What the task requires
Write out the entries again exactly as they are given.

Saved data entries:

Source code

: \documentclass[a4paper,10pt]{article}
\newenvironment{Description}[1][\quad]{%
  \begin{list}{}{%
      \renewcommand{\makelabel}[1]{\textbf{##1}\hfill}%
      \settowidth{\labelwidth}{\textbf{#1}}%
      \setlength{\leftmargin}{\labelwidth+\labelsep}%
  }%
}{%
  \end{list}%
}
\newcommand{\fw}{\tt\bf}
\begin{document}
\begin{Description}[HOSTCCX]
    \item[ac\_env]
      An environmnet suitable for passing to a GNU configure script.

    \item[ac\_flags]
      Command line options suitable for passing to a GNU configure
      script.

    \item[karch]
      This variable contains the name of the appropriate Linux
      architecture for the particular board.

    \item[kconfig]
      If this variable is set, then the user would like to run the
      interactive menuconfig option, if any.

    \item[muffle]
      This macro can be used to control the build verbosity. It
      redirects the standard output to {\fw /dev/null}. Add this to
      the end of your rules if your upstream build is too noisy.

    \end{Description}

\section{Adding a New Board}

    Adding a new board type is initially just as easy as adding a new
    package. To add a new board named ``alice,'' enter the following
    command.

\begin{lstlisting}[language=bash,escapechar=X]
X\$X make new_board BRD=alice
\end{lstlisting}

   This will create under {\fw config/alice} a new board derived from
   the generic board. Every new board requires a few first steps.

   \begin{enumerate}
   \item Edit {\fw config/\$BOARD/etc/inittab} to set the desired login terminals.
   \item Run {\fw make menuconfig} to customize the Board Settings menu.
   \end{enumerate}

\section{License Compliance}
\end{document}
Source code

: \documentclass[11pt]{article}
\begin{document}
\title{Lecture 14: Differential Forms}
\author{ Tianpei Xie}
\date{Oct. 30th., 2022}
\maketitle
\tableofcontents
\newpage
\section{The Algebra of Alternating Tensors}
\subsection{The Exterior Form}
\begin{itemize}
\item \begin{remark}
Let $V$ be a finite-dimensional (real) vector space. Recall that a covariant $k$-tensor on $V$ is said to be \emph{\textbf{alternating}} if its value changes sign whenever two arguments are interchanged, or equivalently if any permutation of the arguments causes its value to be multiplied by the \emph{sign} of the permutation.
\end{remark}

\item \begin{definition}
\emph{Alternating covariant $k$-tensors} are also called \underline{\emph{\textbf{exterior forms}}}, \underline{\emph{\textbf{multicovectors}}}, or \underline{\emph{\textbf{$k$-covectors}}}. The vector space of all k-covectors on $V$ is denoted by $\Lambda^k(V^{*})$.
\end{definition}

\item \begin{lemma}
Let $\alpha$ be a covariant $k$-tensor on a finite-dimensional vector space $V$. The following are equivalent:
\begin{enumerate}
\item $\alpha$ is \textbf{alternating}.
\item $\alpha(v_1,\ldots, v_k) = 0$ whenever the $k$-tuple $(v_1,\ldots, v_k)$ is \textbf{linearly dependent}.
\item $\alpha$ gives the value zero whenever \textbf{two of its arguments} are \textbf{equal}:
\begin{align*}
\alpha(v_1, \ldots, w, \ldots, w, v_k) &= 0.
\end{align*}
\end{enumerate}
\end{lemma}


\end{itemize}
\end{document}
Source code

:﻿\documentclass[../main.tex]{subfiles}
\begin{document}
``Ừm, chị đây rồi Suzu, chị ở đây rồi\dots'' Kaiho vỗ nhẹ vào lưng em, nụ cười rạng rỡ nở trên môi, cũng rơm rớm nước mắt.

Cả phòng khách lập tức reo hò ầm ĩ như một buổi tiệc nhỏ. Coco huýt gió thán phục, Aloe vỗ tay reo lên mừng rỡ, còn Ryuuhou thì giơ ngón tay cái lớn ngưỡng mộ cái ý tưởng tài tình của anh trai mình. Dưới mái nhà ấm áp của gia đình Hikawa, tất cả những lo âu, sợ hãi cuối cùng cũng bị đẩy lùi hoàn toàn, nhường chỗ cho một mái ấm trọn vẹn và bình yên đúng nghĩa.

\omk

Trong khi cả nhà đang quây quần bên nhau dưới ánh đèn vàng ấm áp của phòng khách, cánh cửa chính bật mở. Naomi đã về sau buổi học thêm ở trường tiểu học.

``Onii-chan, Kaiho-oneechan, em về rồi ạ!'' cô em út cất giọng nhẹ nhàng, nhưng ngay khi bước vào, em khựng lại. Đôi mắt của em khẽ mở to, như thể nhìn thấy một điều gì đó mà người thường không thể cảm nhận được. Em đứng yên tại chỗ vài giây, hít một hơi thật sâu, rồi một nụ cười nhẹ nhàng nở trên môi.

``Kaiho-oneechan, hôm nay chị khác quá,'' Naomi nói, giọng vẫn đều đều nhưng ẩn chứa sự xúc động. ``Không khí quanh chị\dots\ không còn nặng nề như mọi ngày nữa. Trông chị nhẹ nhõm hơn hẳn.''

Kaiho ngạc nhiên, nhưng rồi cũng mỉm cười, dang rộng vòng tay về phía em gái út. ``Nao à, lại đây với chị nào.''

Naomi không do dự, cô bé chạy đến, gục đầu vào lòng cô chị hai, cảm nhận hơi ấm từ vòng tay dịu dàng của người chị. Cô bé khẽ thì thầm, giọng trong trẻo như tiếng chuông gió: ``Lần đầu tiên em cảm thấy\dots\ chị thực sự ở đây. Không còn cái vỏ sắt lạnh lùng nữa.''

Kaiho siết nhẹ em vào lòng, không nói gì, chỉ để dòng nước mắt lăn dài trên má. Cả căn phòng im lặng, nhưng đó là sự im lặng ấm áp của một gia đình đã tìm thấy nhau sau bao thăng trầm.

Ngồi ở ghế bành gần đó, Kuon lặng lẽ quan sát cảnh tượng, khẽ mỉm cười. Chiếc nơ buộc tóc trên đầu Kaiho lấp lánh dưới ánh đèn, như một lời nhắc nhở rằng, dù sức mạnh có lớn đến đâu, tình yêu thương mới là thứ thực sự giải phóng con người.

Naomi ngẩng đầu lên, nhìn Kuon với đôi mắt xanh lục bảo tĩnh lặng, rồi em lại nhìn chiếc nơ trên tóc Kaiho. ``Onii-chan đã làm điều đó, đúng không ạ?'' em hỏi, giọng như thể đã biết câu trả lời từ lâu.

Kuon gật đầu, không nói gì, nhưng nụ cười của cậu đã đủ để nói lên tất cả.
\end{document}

Exercise response
Source code

: \documentclass[a4paper,10pt]{article}
\newenvironment{Description}[1][\quad]{%
  \begin{list}{}{%
      \renewcommand{\makelabel}[1]{\textbf{##1}\hfill}%
      \settowidth{\labelwidth}{\textbf{#1}}%
      \setlength{\leftmargin}{\labelwidth+\labelsep}%
  }%
}{%
  \end{list}%
}
\newcommand{\fw}{\tt\bf}
\begin{document}
\begin{Description}[HOSTCCX]
    \item[ac\_env]
      An environmnet suitable for passing to a GNU configure script.

    \item[ac\_flags]
      Command line options suitable for passing to a GNU configure
      script.

    \item[karch]
      This variable contains the name of the appropriate Linux
      architecture for the particular board.

    \item[kconfig]
      If this variable is set, then the user would like to run the
      interactive menuconfig option, if any.

    \item[muffle]
      This macro can be used to control the build verbosity. It
      redirects the standard output to {\fw /dev/null}. Add this to
      the end of your rules if your upstream build is too noisy.

    \end{Description}

\section{Adding a New Board}

    Adding a new board type is initially just as easy as adding a new
    package. To add a new board named ``alice,'' enter the following
    command.

\begin{lstlisting}[language=bash,escapechar=X]
X\$X make new_board BRD=alice
\end{lstlisting}

   This will create under {\fw config/alice} a new board derived from
   the generic board. Every new board requires a few first steps.

   \begin{enumerate}
   \item Edit {\fw config/\$BOARD/etc/inittab} to set the desired login terminals.
   \item Run {\fw make menuconfig} to customize the Board Settings menu.
   \end{enumerate}

\section{License Compliance}
\end{document}
Source code

: \documentclass[11pt]{article}
\begin{document}
\title{Lecture 14: Differential Forms}
\author{ Tianpei Xie}
\date{Oct. 30th., 2022}
\maketitle
\tableofcontents
\newpage
\section{The Algebra of Alternating Tensors}
\subsection{The Exterior Form}
\begin{itemize}
\item \begin{remark}
Let $V$ be a finite-dimensional (real) vector space. Recall that a covariant $k$-tensor on $V$ is said to be \emph{\textbf{alternating}} if its value changes sign whenever two arguments are interchanged, or equivalently if any permutation of the arguments causes its value to be multiplied by the \emph{sign} of the permutation.
\end{remark}

\item \begin{definition}
\emph{Alternating covariant $k$-tensors} are also called \underline{\emph{\textbf{exterior forms}}}, \underline{\emph{\textbf{multicovectors}}}, or \underline{\emph{\textbf{$k$-covectors}}}. The vector space of all k-covectors on $V$ is denoted by $\Lambda^k(V^{*})$.
\end{definition}

\item \begin{lemma}
Let $\alpha$ be a covariant $k$-tensor on a finite-dimensional vector space $V$. The following are equivalent:
\begin{enumerate}
\item $\alpha$ is \textbf{alternating}.
\item $\alpha(v_1,\ldots, v_k) = 0$ whenever the $k$-tuple $(v_1,\ldots, v_k)$ is \textbf{linearly dependent}.
\item $\alpha$ gives the value zero whenever \textbf{two of its arguments} are \textbf{equal}:
\begin{align*}
\alpha(v_1, \ldots, w, \ldots, w, v_k) &= 0.
\end{align*}
\end{enumerate}
\end{lemma}


\end{itemize}
\end{document}
Source code

:﻿\documentclass[../main.tex]{subfiles}
\begin{document}
``Ừm, chị đây rồi Suzu, chị ở đây rồi\dots'' Kaiho vỗ nhẹ vào lưng em, nụ cười rạng rỡ nở trên môi, cũng rơm rớm nước mắt.

Cả phòng khách lập tức reo hò ầm ĩ như một buổi tiệc nhỏ. Coco huýt gió thán phục, Aloe vỗ tay reo lên mừng rỡ, còn Ryuuhou thì giơ ngón tay cái lớn ngưỡng mộ cái ý tưởng tài tình của anh trai mình. Dưới mái nhà ấm áp của gia đình Hikawa, tất cả những lo âu, sợ hãi cuối cùng cũng bị đẩy lùi hoàn toàn, nhường chỗ cho một mái ấm trọn vẹn và bình yên đúng nghĩa.

\omk

Trong khi cả nhà đang quây quần bên nhau dưới ánh đèn vàng ấm áp của phòng khách, cánh cửa chính bật mở. Naomi đã về sau buổi học thêm ở trường tiểu học.

``Onii-chan, Kaiho-oneechan, em về rồi ạ!'' cô em út cất giọng nhẹ nhàng, nhưng ngay khi bước vào, em khựng lại. Đôi mắt của em khẽ mở to, như thể nhìn thấy một điều gì đó mà người thường không thể cảm nhận được. Em đứng yên tại chỗ vài giây, hít một hơi thật sâu, rồi một nụ cười nhẹ nhàng nở trên môi.

``Kaiho-oneechan, hôm nay chị khác quá,'' Naomi nói, giọng vẫn đều đều nhưng ẩn chứa sự xúc động. ``Không khí quanh chị\dots\ không còn nặng nề như mọi ngày nữa. Trông chị nhẹ nhõm hơn hẳn.''

Kaiho ngạc nhiên, nhưng rồi cũng mỉm cười, dang rộng vòng tay về phía em gái út. ``Nao à, lại đây với chị nào.''

Naomi không do dự, cô bé chạy đến, gục đầu vào lòng cô chị hai, cảm nhận hơi ấm từ vòng tay dịu dàng của người chị. Cô bé khẽ thì thầm, giọng trong trẻo như tiếng chuông gió: ``Lần đầu tiên em cảm thấy\dots\ chị thực sự ở đây. Không còn cái vỏ sắt lạnh lùng nữa.''

Kaiho siết nhẹ em vào lòng, không nói gì, chỉ để dòng nước mắt lăn dài trên má. Cả căn phòng im lặng, nhưng đó là sự im lặng ấm áp của một gia đình đã tìm thấy nhau sau bao thăng trầm.

Ngồi ở ghế bành gần đó, Kuon lặng lẽ quan sát cảnh tượng, khẽ mỉm cười. Chiếc nơ buộc tóc trên đầu Kaiho lấp lánh dưới ánh đèn, như một lời nhắc nhở rằng, dù sức mạnh có lớn đến đâu, tình yêu thương mới là thứ thực sự giải phóng con người.

Naomi ngẩng đầu lên, nhìn Kuon với đôi mắt xanh lục bảo tĩnh lặng, rồi em lại nhìn chiếc nơ trên tóc Kaiho. ``Onii-chan đã làm điều đó, đúng không ạ?'' em hỏi, giọng như thể đã biết câu trả lời từ lâu.

Kuon gật đầu, không nói gì, nhưng nụ cười của cậu đã đủ để nói lên tất cả.
\end{document}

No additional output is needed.